In his late 30s, the single father, who was homeless, moved from Denver, Colo., with few dollars in his pocket and an elementary school student in tow. A local couple aided him in his efforts to establish a home, helped him find employment and begin to tackle a daunting task of eliminating debt and back child support.
The father, whose identity has been withheld to protect his school-age daughter, earns nearly $7 an hour at an area convenience store, but his skills would allow him to hold a higher paying job as a commercial truck driver.
However, the state of Minnesota's "get tough" policy for enforcing child support allowed the state to suspend the father's Colorado license. The suspension is one of the tougher penalties Minnesota uses to force the child support payments.
But it makes it difficult for parents struggling financially to meet the child support demands.

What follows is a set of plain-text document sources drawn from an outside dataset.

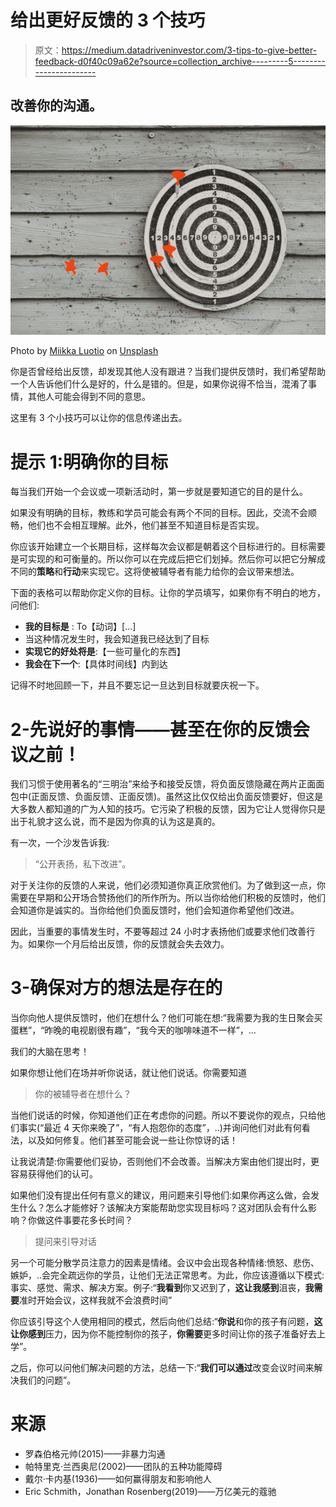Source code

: # 给出更好反馈的 3 个技巧

> 原文：<https://medium.datadriveninvestor.com/3-tips-to-give-better-feedback-d0f40c09a62e?source=collection_archive---------5----------------------->

## 改善你的沟通。

![](img/b7efc544d9e9910d440f26ce005be3f0.png)

Photo by [Miikka Luotio](https://unsplash.com/@mluotio83?utm_source=medium&utm_medium=referral) on [Unsplash](https://unsplash.com?utm_source=medium&utm_medium=referral)

你是否曾经给出反馈，却发现其他人没有跟进？当我们提供反馈时，我们希望帮助一个人告诉他们什么是好的，什么是错的。但是，如果你说得不恰当，混淆了事情，其他人可能会得到不同的意思。

这里有 3 个小技巧可以让你的信息传递出去。

# 提示 1:明确你的目标

每当我们开始一个会议或一项新活动时，第一步就是要知道它的目的是什么。

如果没有明确的目标，教练和学员可能会有两个不同的目标。因此，交流不会顺畅，他们也不会相互理解。此外，他们甚至不知道目标是否实现。

你应该开始建立一个长期目标，这样每次会议都是朝着这个目标进行的。目标需要是可实现的和可衡量的。所以你可以在完成后把它们划掉。然后你可以把它分解成不同的**策略**和**行动**来实现它。这将使被辅导者有能力给你的会议带来想法。

下面的表格可以帮助你定义你的目标。让你的学员填写，如果你有不明白的地方，问他们:

*   **我的目标是** : To【动词】[…]
*   当这种情况发生时，我会知道我已经达到了目标
*   **实现它的好处将是**:【一些可量化的东西】
*   **我会在下一个**:【具体时间线】内到达

记得不时地回顾一下，并且不要忘记一旦达到目标就要庆祝一下。

# 2-先说好的事情——甚至在你的反馈会议之前！

我们习惯于使用著名的“三明治”来给予和接受反馈，将负面反馈隐藏在两片正面面包中(正面反馈、负面反馈、正面反馈)。虽然这比仅仅给出负面反馈要好，但这是大多数人都知道的广为人知的技巧。它污染了积极的反馈，因为它让人觉得你只是出于礼貌才这么说，而不是因为你真的认为这是真的。

有一次，一个沙发告诉我:

> “公开表扬，私下改进”。

对于关注你的反馈的人来说，他们必须知道你真正欣赏他们。为了做到这一点，你需要在早期和公开场合赞扬他们的所作所为。所以当你给他们积极的反馈时，他们会知道你是诚实的。当你给他们负面反馈时，他们会知道你希望他们改进。

因此，当重要的事情发生时，不要等超过 24 小时才表扬他们或要求他们改善行为。如果你一个月后给出反馈，你的反馈就会失去效力。

# 3-确保对方的想法是存在的

当你向他人提供反馈时，他们在想什么？他们可能在想:“我需要为我的生日聚会买蛋糕”，“昨晚的电视剧很有趣”，“我今天的咖啡味道不一样”，…

我们的大脑在思考！

如果你想让他们在场并听你说话，就让他们说话。你需要知道

> 你的被辅导者在想什么？

当他们说话的时候，你知道他们正在考虑你的问题。所以不要说你的观点，只给他们事实(“最近 4 天你来晚了”，“有人抱怨你的态度”，..)并询问他们对此有何看法，以及如何修复。他们甚至可能会说一些让你惊讶的话！

让我说清楚:你需要他们妥协，否则他们不会改善。当解决方案由他们提出时，更容易获得他们的认可。

如果他们没有提出任何有意义的建议，用问题来引导他们:如果你再这么做，会发生什么？怎么才能修好？该解决方案能帮助您实现目标吗？这对团队会有什么影响？你做这件事要花多长时间？

> 提问来引导对话

另一个可能分散学员注意力的因素是情绪。会议中会出现各种情绪:愤怒、悲伤、嫉妒，..会完全疏远你的学员，让他们无法正常思考。为此，你应该遵循以下模式:事实、感觉、需求、解决方案。例子:“**我看到**你又迟到了，**这让我感到**沮丧，**我需要**准时开始会议，这样我就不会浪费时间”

你应该引导这个人使用相同的模式，然后向他们总结:“**你说**和你的孩子有问题，**这让你感到**压力，因为你不能控制你的孩子，**你需要**更多时间让你的孩子准备好去上学”。

之后，你可以问他们解决问题的方法，总结一下:“**我们可以通过**改变会议时间来解决我们的问题”。

# 来源

*   罗森伯格元帅(2015)——非暴力沟通
*   帕特里克·兰西奥尼(2002)——团队的五种功能障碍
*   戴尔·卡内基(1936)——如何赢得朋友和影响他人
*   Eric Schmith，Jonathan Rosenberg(2019)——万亿美元的蔻驰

He said the suspension took away the prospect of a job offer that would have paid nearly $4 an hour more so he could work at catching up on nearly $18,000 of back child support. It also prevented him from obtaining a license in South Dakota, leaving him underemployed.
He has appealed to reduce the child support for a child living in Minnesota because he is laboring just to keep up with financial demands of raising a child, alone on the reservation.
Unable to drive, he has to hitchhike nearly 10 miles to work and struggles daily to provide a minimum of necessities.
The father and his daughter live in surroundings that are far from luxurious - a one-bedroom home where he sleeps in the living room. To keep expenses at a minimum, they have only local phone service and live without cable television. Child care would be a hardship if it weren't for his friends who stepped in to care for his daughter while he works.
His net income is around $958 a month and he receives as much as $113 in food stamps each month. Without the child support obligation, the family living expenses are $1,308, leaving him $350 short each month.
Having his wages garnished for a $184 monthly child support payment will push him and his daughter further into debt, leaving them with just $534 a month. His rent is nearly $300 a month plus utilities. A cold winter and rising propane prices have made matters even more distressing, he said.
"Every day is a struggle to keep a roof over my daughter's head."
The man, who dropped out of elementary school, has poor reading and comprehension skills. He has had two failed marriages and a relationship with a woman in Minnesota, the mother of his son, a child he said he may not have fathered.
His teen and young adult years included bouts with drug and alcohol abuse along with numerous brushes with the law including a prison sentence for felony assault in connection with beating a man with an ax.
He drifted from job to job and state to state, usually working seasonal jobs, including a stint with a carnival and an assortment of laborer or construction jobs, never staying in one place very long.
His brushes with the law were because he needed money to buy drugs and alcohol, he said, but his last experience in prison and embracing traditional tribal cultural values while he was there, turned his life around. He sought help and has been sober for 10 years, he said.
Today he works a graveyard shift, and despite his determination, finds himself wondering if he and his daughter are simply not falling through the cracks.
Minnesota establishes the amount a parent pays in child support based on potential income. He said this is how he fell so far behind on his child support. The mother of his son initiated child support while he was in prison.
The man, whose memory may have been impaired with earlier drug and alcohol use, said blood samples were taken while he was in prison but he doesn't remember when. He said he didn't understand what he was signing when officials presented the court documents nor did anyone explain what he was signing while in prison.
Child support payments piled up when he was released from prison and began working as a construction worker in Colorado. Minnesota officials later garnished payments from his wages. His seasonal job ended and he began to incur more debt in back child support which is when Minnesota officials decided to suspend his driver's license for nonpayment.
The young father appealed to the state to reduce child support from $341 to $184 a month, but he is worried the state's failure to address a payment schedule for the $18,000 in back child support will impair his efforts to catch up.
He has asked state officials to reconsider the suspension of the license, saying that without a driver's license he can't improve his employment prospect and apply the increase in wages to the outstanding child support debt.
"I do my best to meet my responsibilities. "If I could get my driver's license, it would be a good start," he said.
His recent appeal for the reduction was approved, but Minnesota officials haven't addressed reinstatement of his driver's license or his contention that a requirement that he buy health insurance coverage for his son in Minnesota is too taxing for him financially.